IMO, the problem here is having a property that has non-obvious side-effects; this should be a method:

    public string GetNextUrl() { /* */ }

Otherwise bad things happen everywhere (the debugger, data-binding, etc). Don't assume that somebody only reads a property once.

The only sensible use of side-effects in properties is things like lazy-loading, deferred initialization, etc. It should still report the same value when called sequentially without any other obvious mutating calls.

Upvotes: 1

Will Vousden
Will Vousden

Reputation: 33358

This is bad design I think. A get accessor should not mutate the object in a way that causes different results on subsequent calls.

Upvotes: 1

Jon Skeet
Jon Skeet

Reputation: 1500835

Firstly, making a property accessor change the state is generally a bad idea. The most it should do is lazily initialize something - or possibly give a volatile value (like DateTime.Now does).

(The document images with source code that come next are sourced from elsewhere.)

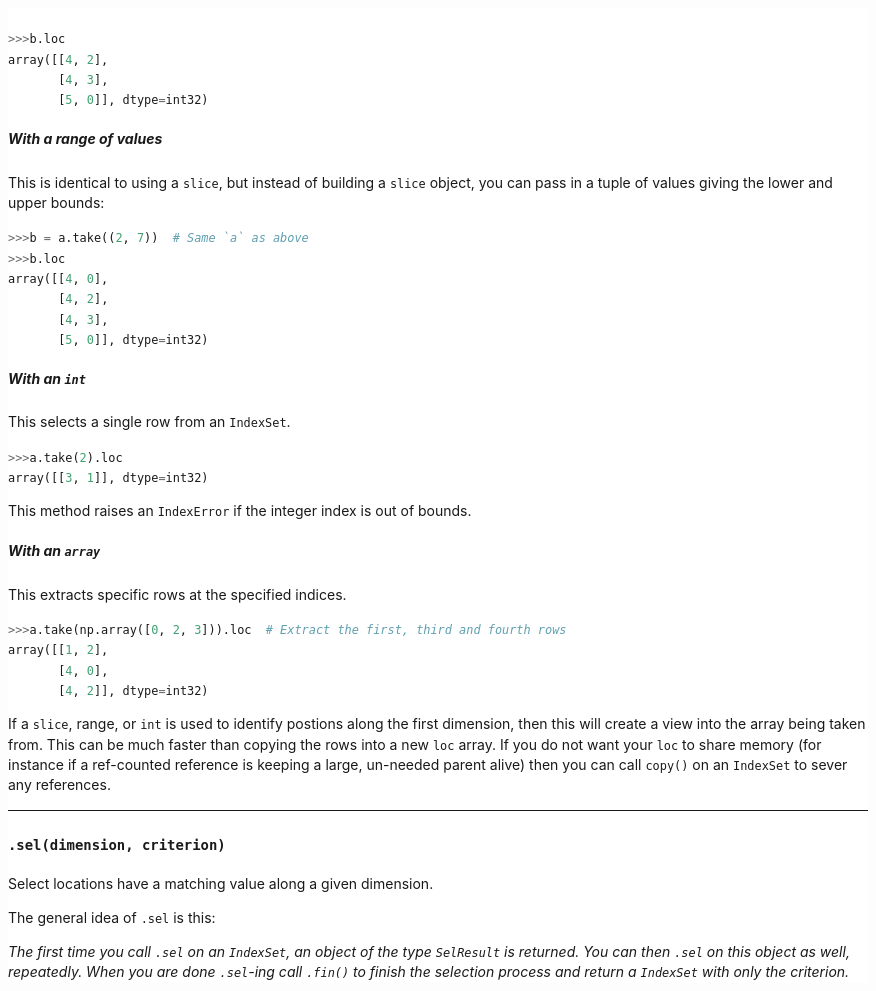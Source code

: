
 ```python

>>>b.loc
array([[4, 2],
       [4, 3],
       [5, 0]], dtype=int32)
```

##### With a range of values
This is identical to using a `slice`, but instead of building a `slice` object, you can pass in a tuple of values giving the lower and upper bounds:
```python
>>>b = a.take((2, 7))  # Same `a` as above
>>>b.loc
array([[4, 0],
       [4, 2],
       [4, 3],
       [5, 0]], dtype=int32)
```

##### With an `int`
This selects a single row from an `IndexSet`.
```python
>>>a.take(2).loc
array([[3, 1]], dtype=int32)
```
This method raises an `IndexError` if the integer index is out of bounds.

##### With an `array`
This extracts specific rows at the specified indices.
```python
>>>a.take(np.array([0, 2, 3])).loc  # Extract the first, third and fourth rows
array([[1, 2],
       [4, 0],
       [4, 2]], dtype=int32)
```

If a `slice`, range, or `int` is used to identify postions along the first dimension, then this will create a view into the array being taken from.
This can be much faster than copying the rows into a new `loc` array.
If you do not want your `loc` to share memory (for instance if a ref-counted reference is keeping a large, un-needed parent alive) then you can call `copy()` on an `IndexSet` to sever any references.

---
### `.sel(dimension, criterion)`
Select locations have a matching value along a given dimension.

The general idea of `.sel` is this:

*The first time you call `.sel` on an `IndexSet`, an object of the type `SelResult` is returned.
You can then `.sel` on this object as well, repeatedly.
When you are done `.sel`-ing call `.fin()` to finish the selection process and return a `IndexSet` with only the criterion.*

Secondly, you're probably seeing this if you're running under the debugger - it accesses properties while you're stepping through code. That would probably explain why the breakpoint wasn't being hit, too.

Upvotes: 9

Matthew Steeples
Matthew Steeples

Reputation: 8058

Urls.Pop();

wants to be

return Urls.Pop();

as it returns the value and removes it from the list at the same time


Actually having re-read your question, it looks like it is because the debugger evaluates properties. If you run the application without the debugger do you get the same problem?